DIRECT ANTIVIRAL DRUGS FOR THE TREATMENT OF CHRONIC HEPATITIS C PATIENTS WITH GENOTYPE 1 OR 4 IN FRANCE - COST-EFFECTIVENESS OF OMBITASVIR/PARITAPREVIR/RITONAVIR WITH OR WITHOUT DASABUVIR BY FIBROSIS SUBGROUP

Purpose: Particularly in the era of highly-effective but costly direct acting antivirals (DAAs) the treatment of patients with mild chronic hepatitis C (CHC) is still debated. We evaluated long-term health economic outcomes of different antiviral treatments including ombitasvir/paritaprevir/ritonavir±dasabuvir (OBV/PTV/r±DSV) for CHC patients infected with genotype (GT) 1 or 4 in France based on their fibrosis stages.

Method(s): A Markov-cohort simulation model for the French health-care context was developed and applied to evaluate different antiviral treatment regimens: peginterferon+ribavirin (P+R), telaprevir+P+R (TVR+PR), boceprevir+P+R (BOC+P+R), sofosbuvir+P+R (SOF+P+R), simeprevir+P+R (SIM+P+R), SOF+R, SOF+SIM, SOF+daclatasvir±R (SOF+DAC±R), SOF+ledipasvir±R (SOF+LDV±R), OBV/PTV/r±DSV±R. Progression rates were retrieved from published observational studies. Antiviral treatment was based on European and French treatment guidelines. We used international clinical trial data for SVR, adverse events, discontinuation and change in treatment-related quality-of-life (QoL). French data on population characteristics, disease-related QoL, and costs (index year 2014/15) were taken from published literature, databases and original studies. We adopted the collective payers’ perspective with 4% annual discount rate for costs and effects. Separate analyses were performed for different fibrosis stages (mild, moderate, cirrhosis) considering specific population characteristics in these groups. Outcomes included lifetime costs, life years (LY), quality-adjusted life years (QALY), and the incremental cost-effectiveness ratio (ICER). Comprehensive sensitivity analyses were performed.

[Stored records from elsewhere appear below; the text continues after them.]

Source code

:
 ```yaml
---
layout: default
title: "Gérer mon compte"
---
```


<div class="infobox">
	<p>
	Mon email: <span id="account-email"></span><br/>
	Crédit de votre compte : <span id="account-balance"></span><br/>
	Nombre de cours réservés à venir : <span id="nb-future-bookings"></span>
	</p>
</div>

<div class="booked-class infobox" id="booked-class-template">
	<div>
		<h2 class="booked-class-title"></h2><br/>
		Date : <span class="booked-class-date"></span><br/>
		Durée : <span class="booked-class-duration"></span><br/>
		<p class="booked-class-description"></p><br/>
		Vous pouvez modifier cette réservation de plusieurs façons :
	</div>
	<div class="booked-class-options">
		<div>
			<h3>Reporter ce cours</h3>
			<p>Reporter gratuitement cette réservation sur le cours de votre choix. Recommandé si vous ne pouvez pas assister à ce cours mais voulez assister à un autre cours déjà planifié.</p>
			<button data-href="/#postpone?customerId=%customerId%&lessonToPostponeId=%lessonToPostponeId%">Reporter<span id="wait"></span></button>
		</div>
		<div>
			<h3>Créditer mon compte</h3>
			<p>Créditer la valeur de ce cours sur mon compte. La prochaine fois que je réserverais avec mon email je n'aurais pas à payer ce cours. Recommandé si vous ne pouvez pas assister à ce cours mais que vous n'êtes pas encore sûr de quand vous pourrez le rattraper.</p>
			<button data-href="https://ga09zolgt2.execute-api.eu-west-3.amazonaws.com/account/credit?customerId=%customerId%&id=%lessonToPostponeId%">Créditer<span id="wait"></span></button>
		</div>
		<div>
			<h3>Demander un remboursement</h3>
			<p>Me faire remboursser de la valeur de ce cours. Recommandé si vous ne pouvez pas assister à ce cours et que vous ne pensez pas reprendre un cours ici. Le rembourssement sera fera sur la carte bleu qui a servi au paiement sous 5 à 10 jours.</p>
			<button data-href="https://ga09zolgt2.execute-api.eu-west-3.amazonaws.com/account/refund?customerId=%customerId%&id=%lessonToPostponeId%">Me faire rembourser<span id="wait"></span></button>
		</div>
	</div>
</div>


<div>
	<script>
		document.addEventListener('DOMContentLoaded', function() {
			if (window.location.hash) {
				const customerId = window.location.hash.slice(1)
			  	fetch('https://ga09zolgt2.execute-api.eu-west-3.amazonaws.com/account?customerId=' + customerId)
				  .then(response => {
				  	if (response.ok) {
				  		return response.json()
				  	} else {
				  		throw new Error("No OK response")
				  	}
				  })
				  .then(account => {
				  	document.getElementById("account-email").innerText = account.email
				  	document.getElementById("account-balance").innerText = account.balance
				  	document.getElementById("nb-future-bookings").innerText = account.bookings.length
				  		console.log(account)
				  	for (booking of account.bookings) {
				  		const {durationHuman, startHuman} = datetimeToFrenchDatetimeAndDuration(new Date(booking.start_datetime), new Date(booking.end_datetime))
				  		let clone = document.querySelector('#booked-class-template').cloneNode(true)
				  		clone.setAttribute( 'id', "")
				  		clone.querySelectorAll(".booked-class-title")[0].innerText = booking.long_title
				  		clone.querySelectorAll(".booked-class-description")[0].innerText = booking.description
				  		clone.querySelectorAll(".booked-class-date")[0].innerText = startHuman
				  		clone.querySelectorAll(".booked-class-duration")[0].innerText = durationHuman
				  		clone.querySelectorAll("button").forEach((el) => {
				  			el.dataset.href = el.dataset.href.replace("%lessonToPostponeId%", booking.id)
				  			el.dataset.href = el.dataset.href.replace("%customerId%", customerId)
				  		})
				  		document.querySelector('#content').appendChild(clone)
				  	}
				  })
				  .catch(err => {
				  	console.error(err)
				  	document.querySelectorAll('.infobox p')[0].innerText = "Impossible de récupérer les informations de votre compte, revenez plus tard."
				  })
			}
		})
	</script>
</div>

Result(s): New DAAs achieved highest effectiveness. Among the most effective therapies, OBV/PTV/r+DSV±R achieved lowest ICERs, falling below 51,000 Euro/QALY in GT1 treatment-naïve patients across all fibrosis subgroups and below 22,500 Euro/QALY in treatment-experienced mild to moderate CHC patients.  ICER in treatment-experienced patients with cirrhosis was higher. In GT4 treatment-naïve and -experienced mild to moderate CHC patients, OBV/PTV/r+R again achieved lowest ICERs (< 37,000 Euro/QALY) among the most effective DAAs. Cirrhotic GT4 patients were not evaluated in the analyses. Regimens achieving very small additional effects versus OBV/PTV/r+DSV±R had high ICERs making them unlikely to be cost-effective. In sensitivity analyses, the most influential parameters were the SVRs of different regimens, discount rate, progression to advanced disease and the disutility for being viral-positive.

Conclusion(s): Based on our analyses, ICERs of different DAAs vary substantially across fibrosis subgroups. The informed selection of optimal DAA medication for each fibrosis subgroup is crucial and the optimal choice depends on the willingness-to-pay in France. Across all fibrosis subgroups there are cost-effective choices of DAA regimens including OBV/PTV/r+DSV±R.